It's hard to shake off something that keeps coming back to bite you. In 2017, songwriters Sean Hall and Nathan Butler accused Taylor Swift's "Shake It Off" of copying lyrics from their 2001 song "Playas Gon' Play." In February 2018, a judge dismissed the lawsuit, but a three-judge panel from the Ninth Circuit Court of Appeals just reversed the decision, and the suit is going back to court.
The original dismissal cited the shortness of the phrases in question — "playas gonna play" and "haters gonna hate" — as not original or creative enough to be protected, but Judges John Owens, Andrew Hurwitz, and Kenneth Lee disagree.
"By concluding that, ‘for such short phrases to be protected under the Copyright Act, they must be more creative than the lyrics at issues here,’ the district court constituted itself as the final judge of the worth of an expressive work," their reversal reads. "Because the absence of originality is not established either on the face of the complaint or through the judicially noticed matters, we reverse the district court’s dismissal."

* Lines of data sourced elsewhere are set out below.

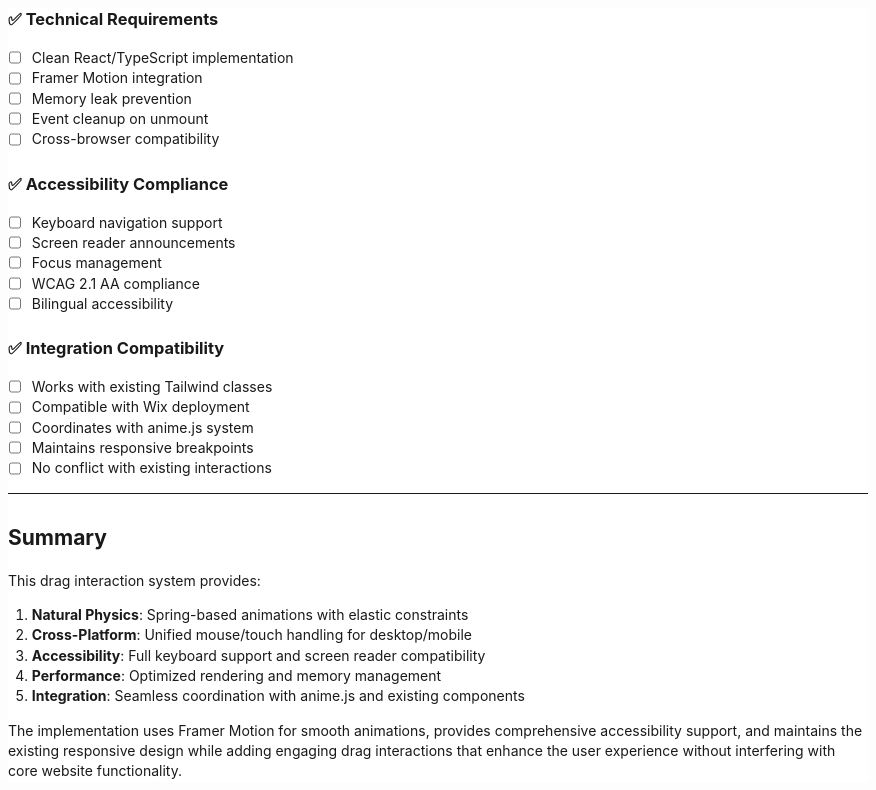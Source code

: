 ### ✅ Technical Requirements
- [ ] Clean React/TypeScript implementation
- [ ] Framer Motion integration
- [ ] Memory leak prevention
- [ ] Event cleanup on unmount
- [ ] Cross-browser compatibility

### ✅ Accessibility Compliance
- [ ] Keyboard navigation support
- [ ] Screen reader announcements
- [ ] Focus management
- [ ] WCAG 2.1 AA compliance
- [ ] Bilingual accessibility

### ✅ Integration Compatibility
- [ ] Works with existing Tailwind classes
- [ ] Compatible with Wix deployment
- [ ] Coordinates with anime.js system
- [ ] Maintains responsive breakpoints
- [ ] No conflict with existing interactions

---

## Summary

This drag interaction system provides:

1. **Natural Physics**: Spring-based animations with elastic constraints
2. **Cross-Platform**: Unified mouse/touch handling for desktop/mobile
3. **Accessibility**: Full keyboard support and screen reader compatibility
4. **Performance**: Optimized rendering and memory management
5. **Integration**: Seamless coordination with anime.js and existing components

The implementation uses Framer Motion for smooth animations, provides comprehensive accessibility support, and maintains the existing responsive design while adding engaging drag interactions that enhance the user experience without interfering with core website functionality.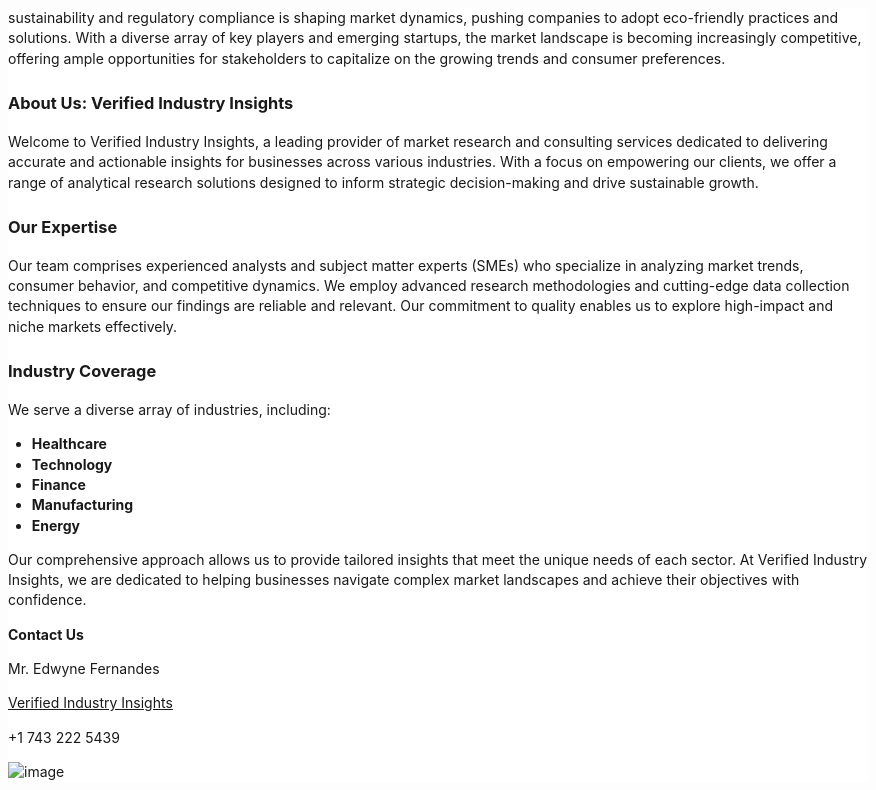 sustainability and regulatory compliance is shaping market dynamics, pushing companies to adopt eco-friendly practices and solutions. With a diverse array of key players and emerging startups, the market landscape is becoming increasingly competitive, offering ample opportunities for stakeholders to capitalize on the growing trends and consumer preferences.</p><h3>About Us: Verified Industry Insights</h3><p>Welcome to Verified Industry Insights, a leading provider of market research and consulting services dedicated to delivering accurate and actionable insights for businesses across various industries. With a focus on empowering our clients, we offer a range of analytical research solutions designed to inform strategic decision-making and drive sustainable growth.</p><h3>Our Expertise</h3><p>Our team comprises experienced analysts and subject matter experts (SMEs) who specialize in analyzing market trends, consumer behavior, and competitive dynamics. We employ advanced research methodologies and cutting-edge data collection techniques to ensure our findings are reliable and relevant. Our commitment to quality enables us to explore high-impact and niche markets effectively.</p><h3>Industry Coverage</h3><p>We serve a diverse array of industries, including:</p><ul><li><strong>Healthcare</strong></li><li><strong>Technology</strong></li><li><strong>Finance</strong></li><li><strong>Manufacturing</strong></li><li><strong>Energy</strong></li></ul><p>Our comprehensive approach allows us to provide tailored insights that meet the unique needs of each sector. At Verified Industry Insights, we are dedicated to helping businesses navigate complex market landscapes and achieve their objectives with confidence.</p><p><strong>Contact Us</strong></p><p>Mr. Edwyne Fernandes</p><p><a href="https://www.verifiedindustryinsights.com/">Verified Industry Insights</a></p><p>+1 743 222 5439</p>
![image](https://github.com/user-attachments/assets/f8848e07-1a2c-49a4-9451-6d99acee512f)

Basically, the reversal asks who died and made the original court decider of artistic merit, and says that's not enough to determine the fate of this suit, anyways.
"This is a ridiculous claim and nothing more than a money grab," Swift's lawyers previously said about the case. "The law is simple and clear. They do not have a case."
A rep for Swift did not immediately respond to Refinery29's request for comment about the reversal. The case is now on its way back to the U.S. District Court.